[EXTRACTED MATERIAL]

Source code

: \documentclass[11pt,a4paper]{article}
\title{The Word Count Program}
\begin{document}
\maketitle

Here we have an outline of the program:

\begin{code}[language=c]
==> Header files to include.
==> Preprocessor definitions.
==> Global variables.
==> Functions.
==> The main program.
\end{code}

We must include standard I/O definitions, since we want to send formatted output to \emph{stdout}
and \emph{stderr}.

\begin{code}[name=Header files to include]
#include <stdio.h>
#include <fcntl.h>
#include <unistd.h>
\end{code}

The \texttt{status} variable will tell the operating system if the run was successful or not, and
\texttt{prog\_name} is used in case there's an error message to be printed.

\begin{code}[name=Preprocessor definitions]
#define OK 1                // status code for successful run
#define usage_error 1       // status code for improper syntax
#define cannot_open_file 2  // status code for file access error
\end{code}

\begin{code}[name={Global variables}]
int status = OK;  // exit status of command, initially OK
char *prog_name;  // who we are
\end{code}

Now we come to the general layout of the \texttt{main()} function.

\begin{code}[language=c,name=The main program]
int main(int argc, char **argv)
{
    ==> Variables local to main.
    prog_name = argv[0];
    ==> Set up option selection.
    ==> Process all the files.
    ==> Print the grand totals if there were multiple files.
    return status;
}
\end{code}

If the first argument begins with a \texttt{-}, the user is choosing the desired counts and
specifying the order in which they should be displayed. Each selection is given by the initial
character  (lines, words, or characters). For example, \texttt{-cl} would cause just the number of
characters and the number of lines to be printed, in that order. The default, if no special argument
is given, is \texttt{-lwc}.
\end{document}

[/EXTRACTED MATERIAL]

TASK DESCRIPTION
Above are the records; report how many of their lines hold the string "Global", with no other words.

TASK SOLUTION
2